Closing in on Rep. Derrick Smith

Finally, a little bit of good news.

In stark contrast to the glacially paced House Committee on Investigations, the panel charged with deciding indicted state Rep. Derrick Smith’s punishment looks like it will move forward with much more deliberate speed.

The Investigations Committee took two months to decide that there was enough evidence against Smith, D-Chicago, to warrant punishment. Rep. Smith was arrested and then indicted for allegedly accepting $7,000 in cash bribes just before the March primary. It was June before that committee took final action.

The two House leaders then appointed members to the Select Committee on Discipline, and that committee’s first meeting was last week.

Smith’s attorney, Victor Henderson, strongly objected to hearing evidence within a few days, claiming it was just too soon to look at evidence in the case. Henderson also complained that a federal judge has required him to first obtain permission before he could use any evidence to defend Smith. And Henderson said no rush to judgment should take place before the November elections.

But the two House managers, who are essentially acting as prosecutors in the proceedings, dismissed Henderson’s concerns by pointing out that this was an internal House matter and not a court of law. There’s a big difference in the evidence required to kick a member out of the chamber and the evidence required to convict a citizen and put him behind bars.

The full House will have to reconvene to uphold any decision by the Discipline Committee. That return date can’t be set until the discipline committee makes its final decision, but by the looks of things it might not be all that long from now.
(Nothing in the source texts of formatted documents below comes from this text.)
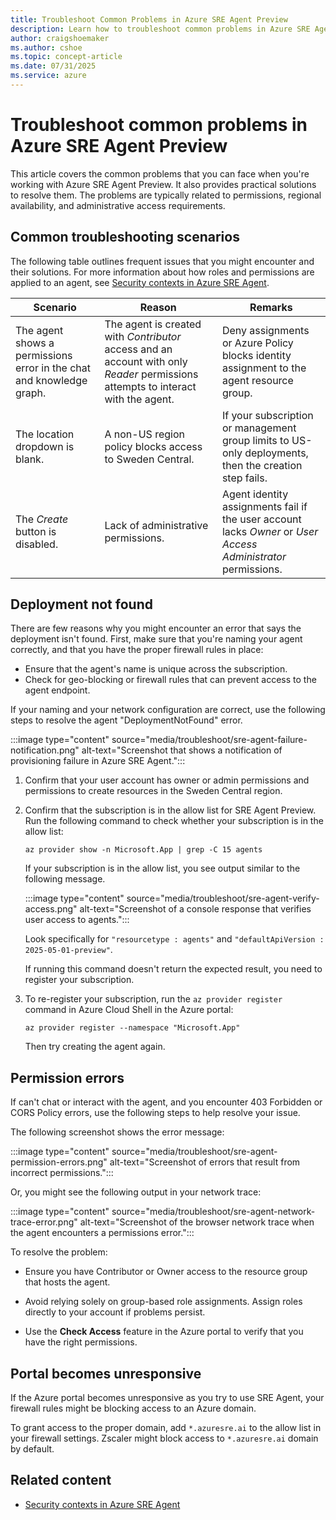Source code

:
 ```yaml
---
title: Troubleshoot Common Problems in Azure SRE Agent Preview
description: Learn how to troubleshoot common problems in Azure SRE Agent.
author: craigshoemaker
ms.author: cshoe
ms.topic: concept-article
ms.date: 07/31/2025
ms.service: azure
---
```


# Troubleshoot common problems in Azure SRE Agent Preview

This article covers the common problems that you can face when you're working with Azure SRE Agent Preview. It also provides practical solutions to resolve them. The problems are typically related to permissions, regional availability, and administrative access requirements.

## Common troubleshooting scenarios

The following table outlines frequent issues that you might encounter and their solutions. For more information about how roles and permissions are applied to an agent, see [Security contexts in Azure SRE Agent](./security-context.md).

| Scenario | Reason | Remarks |
|---|---|---|
| The agent shows a permissions error in the chat and knowledge graph. | The agent is created with *Contributor* access and an account with only *Reader* permissions attempts to interact with the agent. | Deny assignments or Azure Policy blocks identity assignment to the agent resource group.  |
| The location dropdown is blank. | A non-US region policy blocks access to Sweden Central. | If your subscription or management group limits to US-only deployments, then the creation step fails. |
| The *Create* button is disabled. | Lack of administrative permissions. | Agent identity assignments fail if the user account lacks *Owner* or *User Access Administrator* permissions. |

## Deployment not found

There are few reasons why you might encounter an error that says the deployment isn't found. First, make sure that you're naming your agent correctly, and that you have the proper firewall rules in place:

* Ensure that the agent's name is unique across the subscription.
* Check for geo-blocking or firewall rules that can prevent access to the agent endpoint.

If your naming and your network configuration are correct, use the following steps to resolve the agent "DeploymentNotFound" error.

:::image type="content" source="media/troubleshoot/sre-agent-failure-notification.png" alt-text="Screenshot that shows a notification of provisioning failure in Azure SRE Agent.":::

1. Confirm that your user account has owner or admin permissions and permissions to create resources in the Sweden Central region.

1. Confirm that the subscription is in the allow list for SRE Agent Preview. Run the following command to check whether your subscription is in the allow list:

    ```azurecli
    az provider show -n Microsoft.App | grep -C 15 agents
    ```

    If your subscription is in the allow list, you see output similar to the following message.

    :::image type="content" source="media/troubleshoot/sre-agent-verify-access.png" alt-text="Screenshot of a console response that verifies user access to agents.":::

    Look specifically for `"resourcetype : agents"` and `"defaultApiVersion : 2025-05-01-preview"`.

    If running this command doesn't return the expected result, you need to register your subscription.

1. To re-register your subscription, run the `az provider register` command in Azure Cloud Shell in the Azure portal:

    ```azurecli
    az provider register --namespace "Microsoft.App"
    ```

    Then try creating the agent again.

## Permission errors

If can't chat or interact with the agent, and you encounter 403 Forbidden or CORS Policy errors, use the following steps to help resolve your issue.

The following screenshot shows the error message:

:::image type="content" source="media/troubleshoot/sre-agent-permission-errors.png" alt-text="Screenshot of errors that result from incorrect permissions.":::

Or, you might see the following output in your network trace:

:::image type="content" source="media/troubleshoot/sre-agent-network-trace-error.png" alt-text="Screenshot of the browser network trace when the agent encounters a permissions error.":::

To resolve the problem:

* Ensure you have Contributor or Owner access to the resource group that hosts the agent.

* Avoid relying solely on group-based role assignments. Assign roles directly to your account if problems persist.

* Use the **Check Access** feature in the Azure portal to verify that you have the right permissions.

## Portal becomes unresponsive

If the Azure portal becomes unresponsive as you try to use SRE Agent, your firewall rules might be blocking access to an Azure domain.

To grant access to the proper domain, add `*.azuresre.ai` to the allow list in your firewall settings. Zscaler might block access to `*.azuresre.ai` domain by default.

## Related content

* [Security contexts in Azure SRE Agent](./security-context.md)
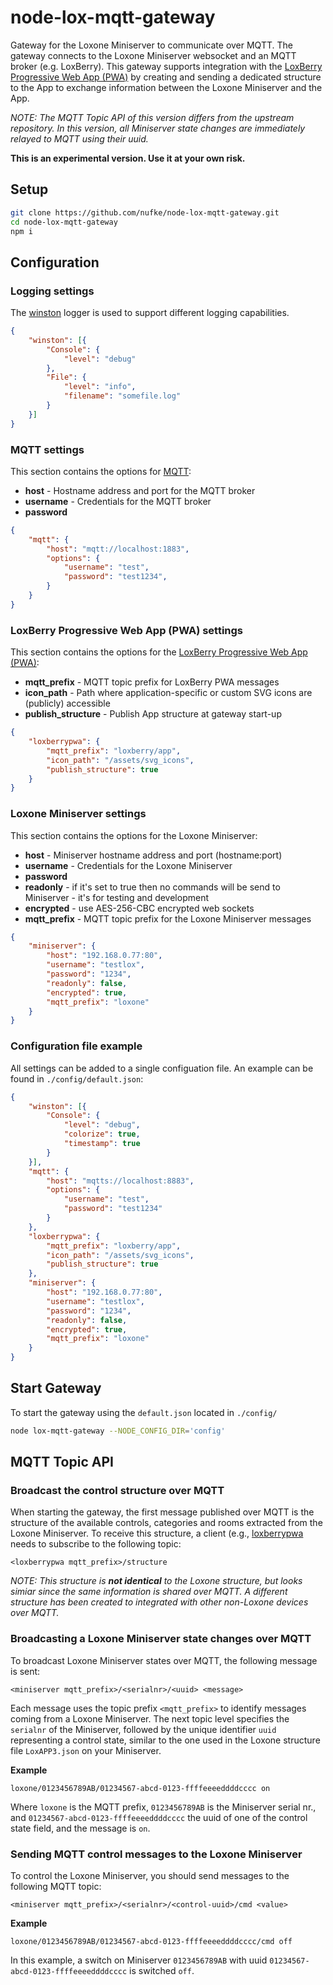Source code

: # node-lox-mqtt-gateway

Gateway for the Loxone Miniserver to communicate over MQTT. The gateway connects to the Loxone Miniserver websocket and an MQTT broker (e.g. LoxBerry).
This gateway supports integration with the [LoxBerry Progressive Web App (PWA)](https://github.com/nufke/loxberrypwa) by creating and sending a dedicated structure to the App to exchange information between the Loxone Miniserver and the App.

_NOTE: The MQTT Topic API of this version differs from the upstream repository. In this version, all Miniserver state changes are immediately relayed to MQTT using their uuid._

**This is an experimental version. Use it at your own risk.**

## Setup

```bash
git clone https://github.com/nufke/node-lox-mqtt-gateway.git
cd node-lox-mqtt-gateway
npm i
```

## Configuration

### Logging settings

The [winston](https://github.com/winstonjs/winston) logger is used to support different logging capabilities.

```json
{
    "winston": [{
        "Console": {
            "level": "debug"
        },
        "File": {
            "level": "info",
            "filename": "somefile.log"
        }
    }]
}
```

### MQTT settings

This section contains the options for [MQTT](https://github.com/mqttjs/MQTT.js):

* **host** - Hostname address and port for the MQTT broker
* **username** - Credentials for the MQTT broker
* **password**

```json
{
    "mqtt": {
        "host": "mqtt://localhost:1883",
        "options": {
            "username": "test",
            "password": "test1234",
        }
    }
}
```

### LoxBerry Progressive Web App (PWA) settings

This section contains the options for the [LoxBerry Progressive Web App (PWA)](https://github.com/nufke/loxberrypwa):

* **mqtt_prefix** - MQTT topic prefix for LoxBerry PWA messages
* **icon_path** - Path where application-specific or custom SVG icons are (publicly) accessible
* **publish_structure** - Publish App structure at gateway start-up

```json
{
    "loxberrypwa": {
        "mqtt_prefix": "loxberry/app",
        "icon_path": "/assets/svg_icons",
        "publish_structure": true
    }
}
```

### Loxone Miniserver settings

This section contains the options for the Loxone Miniserver:

* **host** - Miniserver hostname address and port (hostname:port)
* **username** - Credentials for the Loxone Miniserver
* **password**
* **readonly** - if it's set to true then no commands will be send to Miniserver - it's for testing and development
* **encrypted** - use AES-256-CBC encrypted web sockets
* **mqtt_prefix** - MQTT topic prefix for the Loxone Miniserver messages

```json
{
    "miniserver": {
        "host": "192.168.0.77:80",
        "username": "testlox",
        "password": "1234",
        "readonly": false,
        "encrypted": true,
        "mqtt_prefix": "loxone"
    }
}
```

### Configuration file example

All settings can be added to a single configuation file. An example can be found in `./config/default.json`:

```json
{
    "winston": [{
        "Console": {
            "level": "debug",
            "colorize": true,
            "timestamp": true
        }
    }],
    "mqtt": {
        "host": "mqtts://localhost:8883",
        "options": {
            "username": "test",
            "password": "test1234"
        }
    },
    "loxberrypwa": {
        "mqtt_prefix": "loxberry/app",
        "icon_path": "/assets/svg_icons",
        "publish_structure": true
    },
    "miniserver": {
        "host": "192.168.0.77:80",
        "username": "testlox",
        "password": "1234",
        "readonly": false,
        "encrypted": true,
        "mqtt_prefix": "loxone"
    }
}
```

## Start Gateway

To start the gateway using the `default.json` located in `./config/`

```bash
node lox-mqtt-gateway --NODE_CONFIG_DIR='config'
```

## MQTT Topic API

### Broadcast the control structure over MQTT

When starting the gateway, the first message published over MQTT is the structure of the available controls, categories and rooms extracted from the Loxone Miniserver. To receive this structure, a client (e.g., [loxberrypwa](https://github.com/nufke/loxberrypwa) needs to subscribe to the following topic:

```
<loxberrypwa mqtt_prefix>/structure
```

*NOTE: This structure is **not identical** to the Loxone structure, but looks simiar since the same information is shared over MQTT. A different structure has been created to integrated with other non-Loxone devices over MQTT.*

### Broadcasting a Loxone Miniserver state changes over MQTT

To broadcast Loxone Miniserver states over MQTT, the following message is sent:

```
<miniserver mqtt_prefix>/<serialnr>/<uuid> <message>
```

Each message uses the topic prefix `<mqtt_prefix>` to identify messages coming from a Loxone Miniserver. The next topic level specifies the `serialnr` of the Miniserver, followed by the unique identifier `uuid` representing a control state, similar to the one used in the Loxone structure file `LoxAPP3.json` on your Miniserver.

**Example**

```
loxone/0123456789AB/01234567-abcd-0123-ffffeeeeddddcccc on
```

Where `loxone` is the MQTT prefix, `0123456789AB` is the Miniserver serial nr., and `01234567-abcd-0123-ffffeeeeddddcccc` the uuid of one of the control state field, and the message is `on`.

### Sending MQTT control messages to the Loxone Miniserver

To control the Loxone Miniserver, you should send messages to the following MQTT topic:

```
<miniserver mqtt_prefix>/<serialnr>/<control-uuid>/cmd <value>
```

**Example**

```
loxone/0123456789AB/01234567-abcd-0123-ffffeeeeddddcccc/cmd off
```

In this example, a switch on Miniserver `0123456789AB` with uuid `01234567-abcd-0123-ffffeeeeddddcccc` is switched `off`.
Besides having Smith in their midst as a constant reminder to the public about Illinois’ ongoing corruption woes, the House Democrats face the serious public relations problem of Smith refusing to withdraw from the general election contest.

But the Democrats got some good news last week when Lance Tyson said he’d gathered over 7,500 signatures to run as a third party candidate in Smith’s 10th House District. He needed just 1,500 petition signatures, so he did quite well.

Tyson was picked to run as a third-party candidate by local Democratic ward committeemen against Rep Smith. Tyson will run on the 10th District Unity Party ticket. He couldn’t run as an independent because a new state law (based on a recent Illinois Supreme Court decision) prohibited him from that path because Tyson took a Democratic ballot in the spring primary.

And the Democrats believe they may be able to kick the Republican candidate off the ballot in the Smith district.

Kimberly Small does not have enough petition signatures to qualify, the Dems say. They’ve filed two different objections to her candidacy.

Small, who is white and running in a predominantly African-American district, was described as a “moderate” by local Republicans when she was appointed.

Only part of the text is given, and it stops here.